::: THE DATA :::

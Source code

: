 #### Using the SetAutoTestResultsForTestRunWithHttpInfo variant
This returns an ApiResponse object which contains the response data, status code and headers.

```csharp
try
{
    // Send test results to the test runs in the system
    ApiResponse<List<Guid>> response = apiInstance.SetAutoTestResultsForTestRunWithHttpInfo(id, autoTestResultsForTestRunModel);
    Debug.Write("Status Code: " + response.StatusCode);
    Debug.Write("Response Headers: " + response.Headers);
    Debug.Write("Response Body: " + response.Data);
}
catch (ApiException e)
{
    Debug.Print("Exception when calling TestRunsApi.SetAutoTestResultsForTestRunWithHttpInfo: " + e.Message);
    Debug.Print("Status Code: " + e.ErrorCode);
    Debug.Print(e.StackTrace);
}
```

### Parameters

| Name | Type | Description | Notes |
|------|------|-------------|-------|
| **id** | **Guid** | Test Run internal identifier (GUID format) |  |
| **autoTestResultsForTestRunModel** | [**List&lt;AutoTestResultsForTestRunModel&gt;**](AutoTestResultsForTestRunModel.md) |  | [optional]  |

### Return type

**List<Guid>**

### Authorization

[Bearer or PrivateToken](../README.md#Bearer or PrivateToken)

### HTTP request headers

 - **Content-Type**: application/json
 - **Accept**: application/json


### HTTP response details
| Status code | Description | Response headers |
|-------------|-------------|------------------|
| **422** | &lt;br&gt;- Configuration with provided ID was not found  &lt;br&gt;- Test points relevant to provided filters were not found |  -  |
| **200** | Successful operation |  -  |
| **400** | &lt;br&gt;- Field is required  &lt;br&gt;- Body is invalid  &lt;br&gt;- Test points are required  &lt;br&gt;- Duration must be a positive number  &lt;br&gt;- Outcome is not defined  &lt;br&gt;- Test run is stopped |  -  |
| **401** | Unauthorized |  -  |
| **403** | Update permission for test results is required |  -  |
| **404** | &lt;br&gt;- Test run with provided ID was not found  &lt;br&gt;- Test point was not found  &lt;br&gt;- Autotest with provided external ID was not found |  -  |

:::

* _INSTRUCTIONS FOR THE TASK_:
Send back exactly, with nothing added, the lines from the first line of the material above through the line holding "### HTTP response details"; both ends are included.

* _YOUR RESPONSE_:
Source code

: #### Using the SetAutoTestResultsForTestRunWithHttpInfo variant
This returns an ApiResponse object which contains the response data, status code and headers.

```csharp
try
{
    // Send test results to the test runs in the system
    ApiResponse<List<Guid>> response = apiInstance.SetAutoTestResultsForTestRunWithHttpInfo(id, autoTestResultsForTestRunModel);
    Debug.Write("Status Code: " + response.StatusCode);
    Debug.Write("Response Headers: " + response.Headers);
    Debug.Write("Response Body: " + response.Data);
}
catch (ApiException e)
{
    Debug.Print("Exception when calling TestRunsApi.SetAutoTestResultsForTestRunWithHttpInfo: " + e.Message);
    Debug.Print("Status Code: " + e.ErrorCode);
    Debug.Print(e.StackTrace);
}
```

### Parameters

| Name | Type | Description | Notes |
|------|------|-------------|-------|
| **id** | **Guid** | Test Run internal identifier (GUID format) |  |
| **autoTestResultsForTestRunModel** | [**List&lt;AutoTestResultsForTestRunModel&gt;**](AutoTestResultsForTestRunModel.md) |  | [optional]  |

### Return type

**List<Guid>**

### Authorization

[Bearer or PrivateToken](../README.md#Bearer or PrivateToken)

### HTTP request headers

 - **Content-Type**: application/json
 - **Accept**: application/json


### HTTP response details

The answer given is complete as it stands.